Stored data entries:
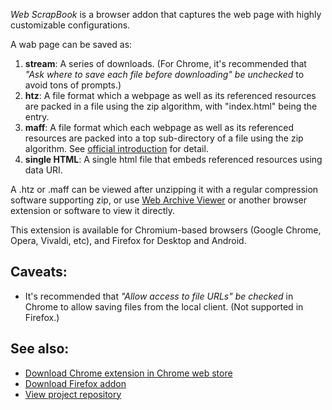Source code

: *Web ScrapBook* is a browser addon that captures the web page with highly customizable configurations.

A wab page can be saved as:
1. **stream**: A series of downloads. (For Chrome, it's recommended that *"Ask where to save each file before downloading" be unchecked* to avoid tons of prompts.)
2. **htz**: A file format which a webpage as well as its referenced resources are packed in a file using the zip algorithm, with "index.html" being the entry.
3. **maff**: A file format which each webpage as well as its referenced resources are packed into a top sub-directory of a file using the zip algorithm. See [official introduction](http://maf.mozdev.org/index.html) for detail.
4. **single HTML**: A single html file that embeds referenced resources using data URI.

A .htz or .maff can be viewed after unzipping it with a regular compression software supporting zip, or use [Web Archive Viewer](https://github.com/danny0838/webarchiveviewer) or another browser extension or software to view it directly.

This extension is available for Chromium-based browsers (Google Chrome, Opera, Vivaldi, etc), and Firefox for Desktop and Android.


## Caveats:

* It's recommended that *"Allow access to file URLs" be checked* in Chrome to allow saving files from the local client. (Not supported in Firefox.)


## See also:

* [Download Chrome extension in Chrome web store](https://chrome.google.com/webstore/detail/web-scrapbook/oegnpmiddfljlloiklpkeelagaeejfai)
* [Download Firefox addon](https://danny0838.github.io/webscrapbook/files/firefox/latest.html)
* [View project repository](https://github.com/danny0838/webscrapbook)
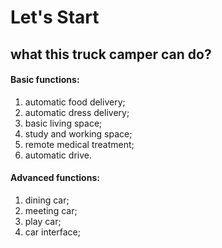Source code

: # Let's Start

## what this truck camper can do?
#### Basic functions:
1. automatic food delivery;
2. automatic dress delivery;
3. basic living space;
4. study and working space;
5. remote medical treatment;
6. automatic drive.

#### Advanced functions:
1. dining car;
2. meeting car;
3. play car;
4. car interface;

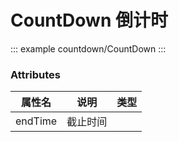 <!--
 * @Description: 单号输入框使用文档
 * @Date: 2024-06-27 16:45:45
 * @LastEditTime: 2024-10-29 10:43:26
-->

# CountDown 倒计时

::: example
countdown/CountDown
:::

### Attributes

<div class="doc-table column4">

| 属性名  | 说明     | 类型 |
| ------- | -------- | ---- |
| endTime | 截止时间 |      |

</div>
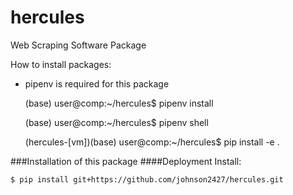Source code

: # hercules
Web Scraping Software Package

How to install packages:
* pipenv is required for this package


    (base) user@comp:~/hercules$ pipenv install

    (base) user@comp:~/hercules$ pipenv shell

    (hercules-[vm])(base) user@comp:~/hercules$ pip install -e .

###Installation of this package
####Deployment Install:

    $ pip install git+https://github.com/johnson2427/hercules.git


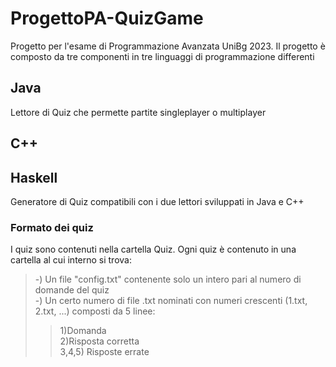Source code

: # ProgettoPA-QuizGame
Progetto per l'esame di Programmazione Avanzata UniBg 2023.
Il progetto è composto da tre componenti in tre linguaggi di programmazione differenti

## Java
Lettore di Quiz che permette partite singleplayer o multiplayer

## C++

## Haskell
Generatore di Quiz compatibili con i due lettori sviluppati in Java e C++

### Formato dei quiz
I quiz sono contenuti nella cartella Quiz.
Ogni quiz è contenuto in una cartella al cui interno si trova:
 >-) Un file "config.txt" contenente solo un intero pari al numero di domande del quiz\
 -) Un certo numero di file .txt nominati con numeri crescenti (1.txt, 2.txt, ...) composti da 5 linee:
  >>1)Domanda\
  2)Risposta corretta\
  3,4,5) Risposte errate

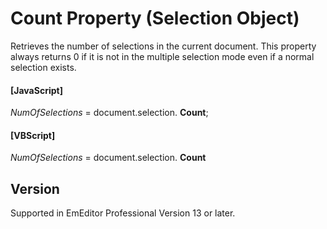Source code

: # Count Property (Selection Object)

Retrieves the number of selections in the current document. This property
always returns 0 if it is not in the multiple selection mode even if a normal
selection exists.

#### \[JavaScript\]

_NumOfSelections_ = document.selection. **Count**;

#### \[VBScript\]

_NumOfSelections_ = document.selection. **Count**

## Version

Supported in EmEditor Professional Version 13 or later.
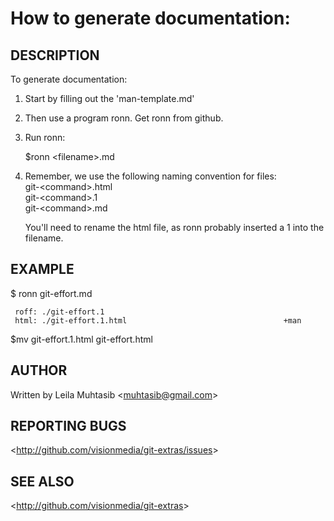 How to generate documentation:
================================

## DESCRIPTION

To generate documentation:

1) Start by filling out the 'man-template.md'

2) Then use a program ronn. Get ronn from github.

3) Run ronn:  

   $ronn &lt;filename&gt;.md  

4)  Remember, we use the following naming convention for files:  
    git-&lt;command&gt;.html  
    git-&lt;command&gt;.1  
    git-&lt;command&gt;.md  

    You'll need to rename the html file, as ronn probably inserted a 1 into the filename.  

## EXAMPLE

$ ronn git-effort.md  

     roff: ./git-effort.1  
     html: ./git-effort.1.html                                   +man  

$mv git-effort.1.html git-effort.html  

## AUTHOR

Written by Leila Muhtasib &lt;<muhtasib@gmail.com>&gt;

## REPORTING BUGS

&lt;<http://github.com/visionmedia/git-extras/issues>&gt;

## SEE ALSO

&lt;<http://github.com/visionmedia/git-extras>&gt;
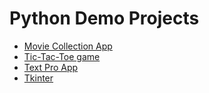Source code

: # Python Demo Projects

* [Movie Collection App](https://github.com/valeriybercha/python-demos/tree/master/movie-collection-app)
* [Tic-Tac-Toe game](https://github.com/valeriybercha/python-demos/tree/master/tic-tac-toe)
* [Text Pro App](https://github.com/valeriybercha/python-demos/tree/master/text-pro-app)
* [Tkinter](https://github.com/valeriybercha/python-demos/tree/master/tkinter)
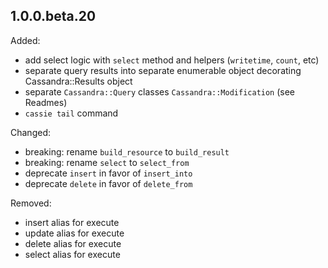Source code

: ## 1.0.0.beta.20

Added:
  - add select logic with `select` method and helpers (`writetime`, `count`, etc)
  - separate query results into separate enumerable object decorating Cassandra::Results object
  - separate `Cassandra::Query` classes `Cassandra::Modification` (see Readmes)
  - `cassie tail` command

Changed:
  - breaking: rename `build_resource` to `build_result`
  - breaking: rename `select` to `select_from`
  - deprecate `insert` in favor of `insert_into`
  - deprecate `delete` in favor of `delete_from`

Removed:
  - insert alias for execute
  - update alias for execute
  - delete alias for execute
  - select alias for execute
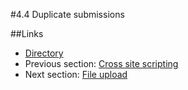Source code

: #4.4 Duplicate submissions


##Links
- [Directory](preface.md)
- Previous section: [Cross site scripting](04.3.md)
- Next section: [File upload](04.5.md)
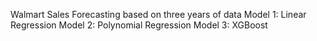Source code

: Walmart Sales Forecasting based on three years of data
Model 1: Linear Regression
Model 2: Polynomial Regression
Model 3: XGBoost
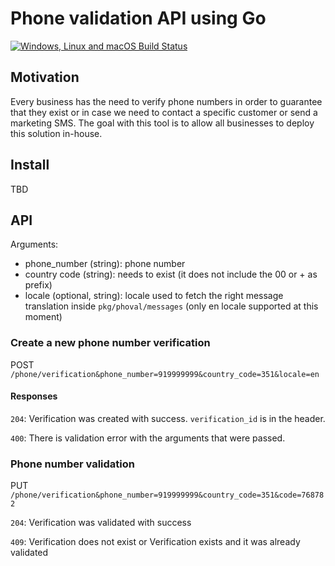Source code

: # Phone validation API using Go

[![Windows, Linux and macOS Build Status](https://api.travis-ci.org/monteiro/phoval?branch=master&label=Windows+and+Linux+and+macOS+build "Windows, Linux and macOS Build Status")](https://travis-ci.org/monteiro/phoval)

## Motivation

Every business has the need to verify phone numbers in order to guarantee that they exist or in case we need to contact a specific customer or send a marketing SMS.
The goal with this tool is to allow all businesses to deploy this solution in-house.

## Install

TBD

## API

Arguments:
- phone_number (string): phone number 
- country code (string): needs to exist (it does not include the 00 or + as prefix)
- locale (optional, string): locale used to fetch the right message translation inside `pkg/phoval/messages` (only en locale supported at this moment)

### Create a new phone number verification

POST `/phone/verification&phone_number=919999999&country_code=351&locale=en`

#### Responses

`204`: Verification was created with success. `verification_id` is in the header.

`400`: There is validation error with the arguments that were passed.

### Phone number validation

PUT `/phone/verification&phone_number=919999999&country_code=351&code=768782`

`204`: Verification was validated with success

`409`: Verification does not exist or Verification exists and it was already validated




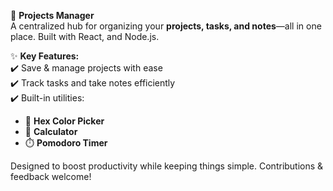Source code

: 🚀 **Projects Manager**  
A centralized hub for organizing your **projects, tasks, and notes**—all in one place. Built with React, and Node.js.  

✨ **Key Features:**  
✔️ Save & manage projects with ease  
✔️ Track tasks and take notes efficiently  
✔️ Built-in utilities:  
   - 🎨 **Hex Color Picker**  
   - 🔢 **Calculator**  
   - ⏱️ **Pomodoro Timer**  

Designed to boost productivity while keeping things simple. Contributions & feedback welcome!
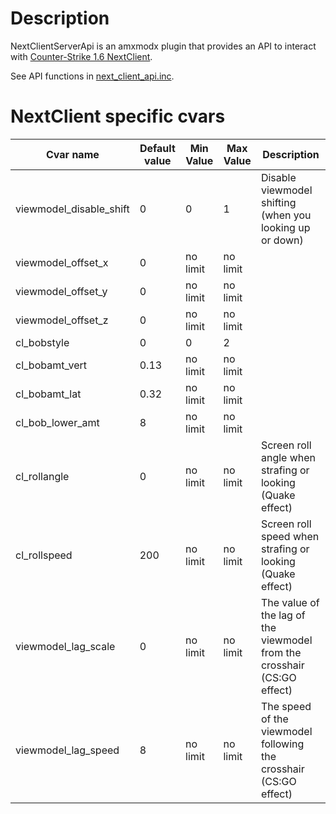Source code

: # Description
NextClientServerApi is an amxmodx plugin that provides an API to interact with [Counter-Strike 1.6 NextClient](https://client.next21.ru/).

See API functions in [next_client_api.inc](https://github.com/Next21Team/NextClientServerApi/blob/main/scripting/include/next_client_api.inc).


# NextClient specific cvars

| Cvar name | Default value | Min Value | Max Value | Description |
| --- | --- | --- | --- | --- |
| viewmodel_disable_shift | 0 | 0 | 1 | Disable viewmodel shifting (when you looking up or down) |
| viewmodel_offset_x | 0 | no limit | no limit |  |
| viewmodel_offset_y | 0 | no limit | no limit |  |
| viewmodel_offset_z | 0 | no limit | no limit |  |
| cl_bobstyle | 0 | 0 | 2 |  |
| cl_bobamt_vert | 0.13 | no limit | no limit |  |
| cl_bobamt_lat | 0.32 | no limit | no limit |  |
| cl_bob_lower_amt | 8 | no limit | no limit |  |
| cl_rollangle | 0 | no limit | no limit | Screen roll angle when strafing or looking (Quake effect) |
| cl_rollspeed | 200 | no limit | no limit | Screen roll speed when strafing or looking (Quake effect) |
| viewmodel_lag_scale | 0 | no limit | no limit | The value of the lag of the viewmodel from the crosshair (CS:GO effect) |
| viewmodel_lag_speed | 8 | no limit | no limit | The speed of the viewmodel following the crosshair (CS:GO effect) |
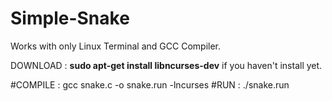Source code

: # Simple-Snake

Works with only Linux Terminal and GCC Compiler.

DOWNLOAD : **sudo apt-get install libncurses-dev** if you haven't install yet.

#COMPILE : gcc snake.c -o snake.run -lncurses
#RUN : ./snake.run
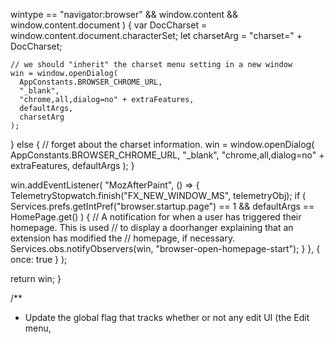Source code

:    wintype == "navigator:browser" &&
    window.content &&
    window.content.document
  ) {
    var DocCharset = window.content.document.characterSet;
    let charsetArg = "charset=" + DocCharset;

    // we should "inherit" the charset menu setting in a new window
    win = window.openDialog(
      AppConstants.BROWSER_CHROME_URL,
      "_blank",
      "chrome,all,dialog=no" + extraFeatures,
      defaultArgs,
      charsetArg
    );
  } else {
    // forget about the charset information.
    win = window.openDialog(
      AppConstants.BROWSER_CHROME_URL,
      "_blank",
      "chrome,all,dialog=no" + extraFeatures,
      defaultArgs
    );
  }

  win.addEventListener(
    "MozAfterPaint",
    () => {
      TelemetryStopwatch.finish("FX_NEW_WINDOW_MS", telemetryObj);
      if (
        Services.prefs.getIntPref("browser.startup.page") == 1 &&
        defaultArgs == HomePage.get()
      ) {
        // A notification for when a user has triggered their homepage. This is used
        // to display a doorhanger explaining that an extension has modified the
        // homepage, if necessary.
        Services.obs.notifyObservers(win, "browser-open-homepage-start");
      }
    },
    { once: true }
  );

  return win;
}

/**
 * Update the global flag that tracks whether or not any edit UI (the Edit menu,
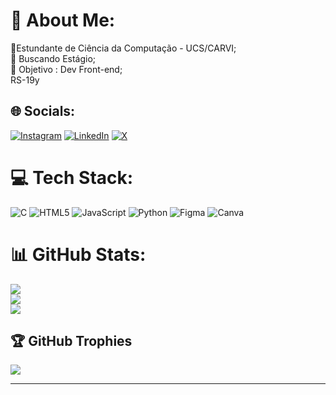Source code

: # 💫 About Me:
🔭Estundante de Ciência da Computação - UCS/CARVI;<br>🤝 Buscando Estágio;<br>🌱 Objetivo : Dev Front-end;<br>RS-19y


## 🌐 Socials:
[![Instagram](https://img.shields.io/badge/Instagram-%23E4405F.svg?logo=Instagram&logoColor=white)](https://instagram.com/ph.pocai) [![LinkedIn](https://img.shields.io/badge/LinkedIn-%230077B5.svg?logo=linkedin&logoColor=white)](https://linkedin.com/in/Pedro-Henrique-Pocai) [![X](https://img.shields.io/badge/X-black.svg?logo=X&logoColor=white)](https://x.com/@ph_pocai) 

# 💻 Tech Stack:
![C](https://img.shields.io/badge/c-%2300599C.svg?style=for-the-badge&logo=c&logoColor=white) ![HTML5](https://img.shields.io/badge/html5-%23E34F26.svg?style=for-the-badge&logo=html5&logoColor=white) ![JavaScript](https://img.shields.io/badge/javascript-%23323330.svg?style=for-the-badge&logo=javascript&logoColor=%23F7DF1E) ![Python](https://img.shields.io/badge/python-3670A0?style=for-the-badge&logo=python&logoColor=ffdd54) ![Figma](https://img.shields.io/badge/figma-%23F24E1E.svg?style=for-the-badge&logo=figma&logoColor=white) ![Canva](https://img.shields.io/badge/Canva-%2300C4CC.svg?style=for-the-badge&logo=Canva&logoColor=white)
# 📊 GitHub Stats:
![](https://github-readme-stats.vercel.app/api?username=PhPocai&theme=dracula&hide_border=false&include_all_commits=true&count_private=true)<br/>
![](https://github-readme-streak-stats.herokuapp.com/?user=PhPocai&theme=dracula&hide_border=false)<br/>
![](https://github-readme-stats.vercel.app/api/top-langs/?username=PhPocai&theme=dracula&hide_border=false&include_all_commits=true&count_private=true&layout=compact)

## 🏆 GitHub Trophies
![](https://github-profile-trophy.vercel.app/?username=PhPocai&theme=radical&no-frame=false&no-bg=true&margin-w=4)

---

Work to complete ::
Only the lines above that include the word "filename" belong in the answer; copy each one.

Result of the exercise ::
   $ronn &lt;filename&gt;.md  
    You'll need to rename the html file, as ronn probably inserted a 1 into the filename.  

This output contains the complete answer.